Não é para menos que o setor de alimentos é um dos principais contribuintes para as mudanças climáticas, responsável por até 40% das emissões de gases de efeito estufa em todo o mundo. Com isso, muitos governos lançaram iniciativas para tentar reduzir os custos ambientais ocultos, como foi o caso da Estratégia do Prado ao Garfo, da União Europeia, cujo objetivo é garantir que um quarto das terras agrícolas europeias seja biológica e também que haja uma redução de fertilizantes em pelo menos 20% até 2030.
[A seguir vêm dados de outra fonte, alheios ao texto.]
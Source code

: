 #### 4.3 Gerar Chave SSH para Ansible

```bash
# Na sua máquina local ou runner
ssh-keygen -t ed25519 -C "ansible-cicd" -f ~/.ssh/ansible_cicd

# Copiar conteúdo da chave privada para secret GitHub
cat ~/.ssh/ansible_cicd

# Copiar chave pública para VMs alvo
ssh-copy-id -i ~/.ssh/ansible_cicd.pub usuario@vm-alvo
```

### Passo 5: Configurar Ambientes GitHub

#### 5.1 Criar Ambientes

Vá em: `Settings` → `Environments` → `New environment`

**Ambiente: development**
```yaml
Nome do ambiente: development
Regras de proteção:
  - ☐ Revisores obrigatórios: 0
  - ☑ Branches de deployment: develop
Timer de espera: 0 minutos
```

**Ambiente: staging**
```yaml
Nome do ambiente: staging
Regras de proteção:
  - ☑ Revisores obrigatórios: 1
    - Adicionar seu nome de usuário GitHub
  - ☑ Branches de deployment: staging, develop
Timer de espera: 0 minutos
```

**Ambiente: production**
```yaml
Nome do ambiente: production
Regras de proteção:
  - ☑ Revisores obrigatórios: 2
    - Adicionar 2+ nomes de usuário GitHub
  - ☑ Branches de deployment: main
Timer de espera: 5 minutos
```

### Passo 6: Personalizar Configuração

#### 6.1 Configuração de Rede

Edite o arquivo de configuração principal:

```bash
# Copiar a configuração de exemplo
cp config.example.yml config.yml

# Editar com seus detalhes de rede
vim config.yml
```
O problema é que essa equação é praticamente um tiro no pé. Para atingir esses objetivos, deve haver também uma redução da produtividade global das explorações agrícolas, o que significa que os países europeus precisariam importar mais alimentos do Brasil, por exemplo, incentivando verticalmente o desmatamento aumentando, de qualquer forma, os custos ambientais ocultos. Ou seja, os governos precisam resolver os problemas do seu sistema alimentar, não apenas transferir a responsabilidade para outras partes do mundo.
Reduzir os custos ocultos exige ação governamental e escolhas individuais diretas para uma nova percepção de para onde o sistema alimentar mundial está levando a população. A FAO já trabalha no relatório do próximo ano com uma série de estudos de caso e iniciativas para que os países comecem a tentar consertar o sistema alimentar mundial que, apesar de sua enorme produção, causa a fome de 768 milhões de pessoas.